For young parents, the first shock comes when they are aware just how expensive pre-school fees are. It is compounded when they start to realise that there is an incremental increase in fees ahead as their child moves through different levels of education.
“If they haven’t started saving early enough, this can put a major dent in their finances. It’s therefore good to start investing for their children’s future education costs as early as birth,” says Smith.
According to global research by HSBC, 72% of parents of pre-primary school children think they will fund their children’s future university costs through savings, and only 14% think they will rely entirely on day to-day income.
In reality, however, among parents whose children are currently at university, only 53% are using or plan to use saved funds, and 30% are reliant or expect to rely entirely on day-to-day income.
Among those who did not save for their children’s university fees, 52% said they did not have enough money left to do so after paying bills, while 23% said they had just not given it any thought
More than a quarter of parents have taken out a loan or expect to cover university costs, and expect to spend on average 6.7 years repaying the debt after their children have finished their education.
While these statistics do not include South Africa, they do include a number of developing countries. “The situation in South Africa is likely to be worse given our poor savings culture,” says Smith. “Our experience bears this out. People overestimate their ability to save and underestimate the extent of their future financial obligations. This is why it is so important to make sure you are planning for your child’s future.”
“The first step is to start saving regularly by putting monthly payments into a dedicated savings or investment plan designed in consultation with your financial adviser,” Smith explains.
In South Africa in particular, an increasing number of parents opt to send their children to private schools. For those fortunate enough to have their child attend one, they face private education fees that increase on average by 10% per annum (against a CPI increase of 6%) in addition to the base level increase (increase at every new level of the education system).

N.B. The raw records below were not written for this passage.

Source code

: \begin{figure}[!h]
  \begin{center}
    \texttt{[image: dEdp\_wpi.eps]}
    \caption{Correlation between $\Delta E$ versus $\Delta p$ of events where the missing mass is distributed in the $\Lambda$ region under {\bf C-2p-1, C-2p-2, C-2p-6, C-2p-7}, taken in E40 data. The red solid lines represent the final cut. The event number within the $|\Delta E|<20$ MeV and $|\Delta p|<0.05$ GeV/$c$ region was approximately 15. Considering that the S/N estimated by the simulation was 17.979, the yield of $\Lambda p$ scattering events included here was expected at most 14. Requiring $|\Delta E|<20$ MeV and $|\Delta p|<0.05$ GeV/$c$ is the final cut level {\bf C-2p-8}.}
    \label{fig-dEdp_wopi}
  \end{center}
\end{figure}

This puts the total investment figure at R3 million to R4 million required to fund a child through both school and undergraduate education, depending on the institution of course.

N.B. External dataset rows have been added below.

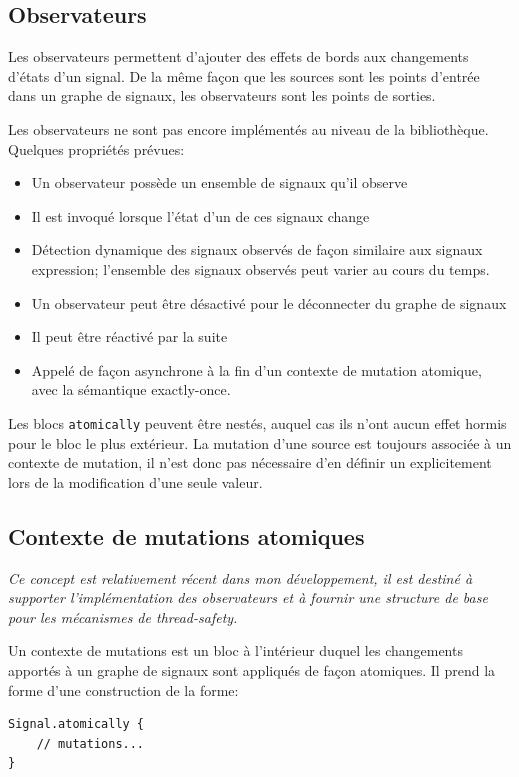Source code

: \subsection{Observateurs} \label{sec:sig-obs}

Les observateurs permettent d'ajouter des effets de bords aux changements d'états d'un signal. De la même façon que les sources sont les points d'entrée dans un graphe de signaux, les observateurs sont les points de sorties.

{\itshape

Les observateurs ne sont pas encore implémentés au niveau de la bibliothèque. Quelques propriétés prévues:
\begin{itemize}
	\item Un observateur possède un ensemble de signaux qu'il observe
	\item Il est invoqué lorsque l'état d'un de ces signaux change
	\item Détection dynamique des signaux observés de façon similaire aux signaux expression; l'ensemble des signaux observés peut varier au cours du temps.
	\item Un observateur peut être désactivé pour le déconnecter du graphe de signaux
	\item Il peut être réactivé par la suite
	\item Appelé de façon asynchrone à la fin d'un contexte de mutation atomique, avec la sémantique exactly-once.
\end{itemize}



Les blocs \texttt{atomically} peuvent être nestés, auquel cas ils n'ont aucun effet hormis pour le bloc le plus extérieur. La mutation d'une source est toujours associée à un contexte de mutation, il n'est donc pas nécessaire d'en définir un explicitement lors de la modification d'une seule valeur.

}

\subsection{Contexte de mutations atomiques}
\textit{Ce concept est relativement récent dans mon développement, il est destiné à supporter l'implémentation des observateurs et à fournir une structure de base pour les mécanismes de thread-safety.}

Un contexte de mutations est un bloc à l'intérieur duquel les changements apportés à un graphe de signaux sont appliqués de façon atomiques. Il prend la forme d'une construction de la forme:
\begin{lstlisting}
Signal.atomically {
	// mutations...
}
\end{lstlisting}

“If parents have the ability to save for more, all the better,” says Smith, “to cover significant additional costs like uniforms, textbooks, extramural activities (nearly all are charged for separately), various levies imposed by the school, school tours and transport.”
He says that because of the higher than inflation increases and growing list of extras, most parents cannot simply pay for education without having a savings cushion in place. They need to invest for it, making additional contributions wherever possible.
“For many young people starting off a family, day-to-day living expenses override any ideas of saving,” he adds. “Many spending on more than they should like, expensive cars and furniture.”
Putting money aside for education is far more important at this stage and will ensure that over time, they are in a better financial position overall.
While education is often the overriding preoccupation when parents think of saving for their children, it is equally important that parents ensure their children are looked after should they die, become disabled or are unable to work. “Parents should, as a priority, make sure they have adequate life and disability cover to ensure their children are protected. Your income is your most important means of providing for your children and it needs to be protected as a priority,” Smith says.
Providing for your children financially also means you have to prepare them for their own financial future. “Depending on a parent’s financial position, they should open a savings or investment account for their children so they can learn about saving and get a good start to their own financial wellbeing”, says Smith. “Putting aside just a little each month from when they are young will result in them starting off their own financial journey with a significant advantage.”
“Lastly, parents should make sure their own financial affairs are in order so that their children’s inheritance is easy to locate and distribute should they die,” says Smith.
“Parents should consult a specialist, independent financial adviser early on to ensure that the right strategy is implemented, give them peace of mind that they’re on track to raising the necessary funds to give their child the gift of a perfect education and a solid financial future,” Smith concludes.